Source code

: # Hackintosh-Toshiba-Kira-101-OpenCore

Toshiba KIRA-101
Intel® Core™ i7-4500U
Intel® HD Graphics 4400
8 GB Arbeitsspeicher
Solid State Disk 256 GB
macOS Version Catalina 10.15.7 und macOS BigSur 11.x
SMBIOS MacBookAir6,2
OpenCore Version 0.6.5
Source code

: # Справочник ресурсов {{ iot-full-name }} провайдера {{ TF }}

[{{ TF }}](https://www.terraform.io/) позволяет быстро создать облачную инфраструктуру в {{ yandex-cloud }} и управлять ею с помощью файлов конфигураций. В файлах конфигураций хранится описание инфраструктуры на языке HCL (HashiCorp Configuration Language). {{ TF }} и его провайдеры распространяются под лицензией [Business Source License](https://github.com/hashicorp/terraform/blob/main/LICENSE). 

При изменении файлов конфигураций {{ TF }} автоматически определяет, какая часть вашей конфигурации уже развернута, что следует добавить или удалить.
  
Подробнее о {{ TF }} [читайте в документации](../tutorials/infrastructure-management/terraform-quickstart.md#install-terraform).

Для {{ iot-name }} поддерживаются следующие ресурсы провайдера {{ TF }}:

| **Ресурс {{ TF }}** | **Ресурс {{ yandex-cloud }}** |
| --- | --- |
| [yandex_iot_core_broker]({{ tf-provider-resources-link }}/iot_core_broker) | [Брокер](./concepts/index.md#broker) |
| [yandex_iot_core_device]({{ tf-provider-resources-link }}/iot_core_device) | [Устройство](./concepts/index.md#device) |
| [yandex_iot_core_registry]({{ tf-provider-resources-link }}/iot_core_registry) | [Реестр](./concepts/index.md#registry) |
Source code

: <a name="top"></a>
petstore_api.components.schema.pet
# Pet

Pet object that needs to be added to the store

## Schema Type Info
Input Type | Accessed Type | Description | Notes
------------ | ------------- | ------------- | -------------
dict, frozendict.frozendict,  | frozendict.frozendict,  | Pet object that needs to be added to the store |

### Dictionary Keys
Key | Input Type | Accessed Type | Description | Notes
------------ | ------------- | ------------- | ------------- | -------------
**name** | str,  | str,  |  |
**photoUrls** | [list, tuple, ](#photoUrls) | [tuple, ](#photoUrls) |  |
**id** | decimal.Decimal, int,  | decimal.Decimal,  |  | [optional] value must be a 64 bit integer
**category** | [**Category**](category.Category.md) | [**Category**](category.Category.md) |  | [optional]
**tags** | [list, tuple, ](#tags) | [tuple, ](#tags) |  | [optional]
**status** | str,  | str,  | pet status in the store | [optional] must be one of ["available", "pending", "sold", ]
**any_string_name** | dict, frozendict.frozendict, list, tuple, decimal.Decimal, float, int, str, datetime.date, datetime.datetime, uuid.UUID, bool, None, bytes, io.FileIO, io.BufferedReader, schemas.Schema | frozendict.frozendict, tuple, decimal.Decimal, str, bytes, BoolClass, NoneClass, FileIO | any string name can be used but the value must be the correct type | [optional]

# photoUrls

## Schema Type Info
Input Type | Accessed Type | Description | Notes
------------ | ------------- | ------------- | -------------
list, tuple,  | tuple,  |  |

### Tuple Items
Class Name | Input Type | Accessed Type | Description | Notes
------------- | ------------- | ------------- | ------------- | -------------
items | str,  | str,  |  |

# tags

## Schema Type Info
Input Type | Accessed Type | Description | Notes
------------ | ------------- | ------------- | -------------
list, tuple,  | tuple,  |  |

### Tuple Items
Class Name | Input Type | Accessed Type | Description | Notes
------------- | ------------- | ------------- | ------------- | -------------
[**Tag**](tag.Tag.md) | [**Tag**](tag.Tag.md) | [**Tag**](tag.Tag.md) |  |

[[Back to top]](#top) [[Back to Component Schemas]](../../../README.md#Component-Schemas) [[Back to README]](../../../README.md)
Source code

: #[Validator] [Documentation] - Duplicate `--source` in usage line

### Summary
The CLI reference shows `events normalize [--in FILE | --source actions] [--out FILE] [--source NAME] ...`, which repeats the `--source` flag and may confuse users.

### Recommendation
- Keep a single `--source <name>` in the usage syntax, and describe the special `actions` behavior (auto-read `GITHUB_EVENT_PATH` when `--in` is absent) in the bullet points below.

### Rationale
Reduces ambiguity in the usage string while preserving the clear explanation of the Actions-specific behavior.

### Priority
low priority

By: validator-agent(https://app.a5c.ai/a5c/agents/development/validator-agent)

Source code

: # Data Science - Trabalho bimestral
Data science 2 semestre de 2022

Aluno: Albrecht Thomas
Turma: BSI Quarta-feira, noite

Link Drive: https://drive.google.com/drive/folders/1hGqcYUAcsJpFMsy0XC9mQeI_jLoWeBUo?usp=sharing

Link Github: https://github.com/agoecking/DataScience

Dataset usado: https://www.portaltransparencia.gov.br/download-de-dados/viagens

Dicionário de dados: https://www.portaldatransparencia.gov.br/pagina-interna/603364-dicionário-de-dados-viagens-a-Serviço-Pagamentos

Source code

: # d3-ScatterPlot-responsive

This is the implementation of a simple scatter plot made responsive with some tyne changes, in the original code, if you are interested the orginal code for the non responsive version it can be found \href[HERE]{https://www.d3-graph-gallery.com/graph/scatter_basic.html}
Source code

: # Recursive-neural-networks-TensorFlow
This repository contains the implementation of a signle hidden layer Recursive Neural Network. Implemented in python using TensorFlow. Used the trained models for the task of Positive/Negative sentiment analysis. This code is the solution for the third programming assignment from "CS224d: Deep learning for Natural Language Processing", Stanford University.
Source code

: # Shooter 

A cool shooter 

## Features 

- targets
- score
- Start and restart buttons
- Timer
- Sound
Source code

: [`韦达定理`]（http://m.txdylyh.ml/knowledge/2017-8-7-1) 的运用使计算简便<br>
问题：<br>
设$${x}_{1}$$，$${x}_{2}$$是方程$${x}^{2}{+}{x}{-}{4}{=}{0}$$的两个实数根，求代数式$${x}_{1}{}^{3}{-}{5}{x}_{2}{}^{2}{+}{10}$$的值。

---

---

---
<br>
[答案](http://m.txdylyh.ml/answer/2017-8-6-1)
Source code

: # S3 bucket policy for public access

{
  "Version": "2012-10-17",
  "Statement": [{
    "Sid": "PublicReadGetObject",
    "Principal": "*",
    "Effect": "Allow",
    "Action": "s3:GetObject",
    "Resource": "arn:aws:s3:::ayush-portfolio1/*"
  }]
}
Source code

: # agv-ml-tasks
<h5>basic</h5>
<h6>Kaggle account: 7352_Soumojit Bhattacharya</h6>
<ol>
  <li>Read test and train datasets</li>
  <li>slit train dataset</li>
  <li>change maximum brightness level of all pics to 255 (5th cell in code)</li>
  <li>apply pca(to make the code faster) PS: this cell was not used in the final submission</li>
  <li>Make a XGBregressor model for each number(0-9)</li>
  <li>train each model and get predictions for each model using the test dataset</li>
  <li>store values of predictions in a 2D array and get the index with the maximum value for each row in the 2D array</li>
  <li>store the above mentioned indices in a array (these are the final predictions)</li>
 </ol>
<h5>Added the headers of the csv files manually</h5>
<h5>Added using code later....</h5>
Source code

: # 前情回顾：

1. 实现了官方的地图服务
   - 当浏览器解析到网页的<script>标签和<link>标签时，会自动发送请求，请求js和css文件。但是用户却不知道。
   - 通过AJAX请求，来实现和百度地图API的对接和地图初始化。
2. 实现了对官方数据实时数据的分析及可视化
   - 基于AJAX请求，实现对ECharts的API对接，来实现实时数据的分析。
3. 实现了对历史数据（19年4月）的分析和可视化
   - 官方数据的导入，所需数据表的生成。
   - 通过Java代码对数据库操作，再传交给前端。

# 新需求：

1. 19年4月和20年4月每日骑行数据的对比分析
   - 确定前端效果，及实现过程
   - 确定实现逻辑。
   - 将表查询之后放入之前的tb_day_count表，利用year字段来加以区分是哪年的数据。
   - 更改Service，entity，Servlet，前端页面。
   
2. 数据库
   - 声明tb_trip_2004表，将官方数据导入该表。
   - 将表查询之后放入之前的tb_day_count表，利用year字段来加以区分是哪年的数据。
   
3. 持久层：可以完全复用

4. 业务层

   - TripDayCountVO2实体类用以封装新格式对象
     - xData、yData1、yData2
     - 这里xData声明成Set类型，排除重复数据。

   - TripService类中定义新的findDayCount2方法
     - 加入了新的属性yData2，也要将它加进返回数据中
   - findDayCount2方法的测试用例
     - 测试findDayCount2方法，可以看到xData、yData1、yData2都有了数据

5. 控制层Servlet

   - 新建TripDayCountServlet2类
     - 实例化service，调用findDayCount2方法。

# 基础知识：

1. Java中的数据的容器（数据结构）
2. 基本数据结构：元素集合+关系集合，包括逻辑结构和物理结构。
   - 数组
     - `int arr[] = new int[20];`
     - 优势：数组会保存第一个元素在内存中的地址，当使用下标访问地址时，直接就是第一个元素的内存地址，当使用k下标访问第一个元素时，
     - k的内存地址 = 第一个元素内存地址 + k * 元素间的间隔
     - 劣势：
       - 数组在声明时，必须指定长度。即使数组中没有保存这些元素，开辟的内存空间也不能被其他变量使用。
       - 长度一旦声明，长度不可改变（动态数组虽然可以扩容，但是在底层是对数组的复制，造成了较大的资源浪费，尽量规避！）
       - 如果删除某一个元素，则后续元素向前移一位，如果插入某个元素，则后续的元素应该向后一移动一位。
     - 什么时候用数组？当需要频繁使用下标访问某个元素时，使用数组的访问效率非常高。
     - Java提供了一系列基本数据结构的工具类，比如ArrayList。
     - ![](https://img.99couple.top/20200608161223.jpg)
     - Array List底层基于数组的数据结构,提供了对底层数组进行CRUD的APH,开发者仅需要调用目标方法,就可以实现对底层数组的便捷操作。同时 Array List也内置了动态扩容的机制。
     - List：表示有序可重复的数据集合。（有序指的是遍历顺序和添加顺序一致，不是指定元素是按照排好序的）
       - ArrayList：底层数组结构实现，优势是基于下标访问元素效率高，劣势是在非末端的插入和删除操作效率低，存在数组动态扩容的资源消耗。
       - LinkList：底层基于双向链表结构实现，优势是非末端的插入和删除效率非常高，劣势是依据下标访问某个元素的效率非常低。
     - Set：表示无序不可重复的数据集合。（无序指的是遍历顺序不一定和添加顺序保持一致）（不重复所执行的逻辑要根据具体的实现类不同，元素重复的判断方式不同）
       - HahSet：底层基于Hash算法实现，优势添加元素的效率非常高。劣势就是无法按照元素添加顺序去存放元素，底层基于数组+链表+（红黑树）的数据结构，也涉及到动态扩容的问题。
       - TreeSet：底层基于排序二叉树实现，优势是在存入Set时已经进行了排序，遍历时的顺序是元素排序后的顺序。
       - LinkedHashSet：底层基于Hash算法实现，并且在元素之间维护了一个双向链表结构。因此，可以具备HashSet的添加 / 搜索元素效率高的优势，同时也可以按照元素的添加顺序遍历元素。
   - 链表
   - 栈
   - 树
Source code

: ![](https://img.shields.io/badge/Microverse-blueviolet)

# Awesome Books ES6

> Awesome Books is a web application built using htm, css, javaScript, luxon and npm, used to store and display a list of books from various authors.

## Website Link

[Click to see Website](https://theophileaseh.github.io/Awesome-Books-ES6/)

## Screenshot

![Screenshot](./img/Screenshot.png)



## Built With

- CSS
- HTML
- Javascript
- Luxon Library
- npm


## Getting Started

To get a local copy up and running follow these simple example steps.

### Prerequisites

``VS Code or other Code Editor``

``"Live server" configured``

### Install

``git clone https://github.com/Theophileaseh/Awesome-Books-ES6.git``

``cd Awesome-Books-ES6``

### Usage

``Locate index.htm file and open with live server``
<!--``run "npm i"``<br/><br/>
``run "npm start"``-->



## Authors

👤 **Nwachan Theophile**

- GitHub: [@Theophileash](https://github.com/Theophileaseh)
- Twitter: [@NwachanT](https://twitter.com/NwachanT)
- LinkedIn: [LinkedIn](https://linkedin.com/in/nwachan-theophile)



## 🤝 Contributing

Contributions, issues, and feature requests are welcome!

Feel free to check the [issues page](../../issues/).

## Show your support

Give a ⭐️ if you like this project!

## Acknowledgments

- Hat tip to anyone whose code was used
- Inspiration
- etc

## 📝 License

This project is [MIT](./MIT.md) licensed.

* [Your goal]:
With the line containing "# Справочник ресурсов" as the last one, please set down exactly the lines of the records above from their very first line, and nothing more.

* [Solution to this problem]:
Source code

: # Hackintosh-Toshiba-Kira-101-OpenCore

Toshiba KIRA-101
Intel® Core™ i7-4500U
Intel® HD Graphics 4400
8 GB Arbeitsspeicher
Solid State Disk 256 GB
macOS Version Catalina 10.15.7 und macOS BigSur 11.x
SMBIOS MacBookAir6,2
OpenCore Version 0.6.5
Source code

: # Справочник ресурсов {{ iot-full-name }} провайдера {{ TF }}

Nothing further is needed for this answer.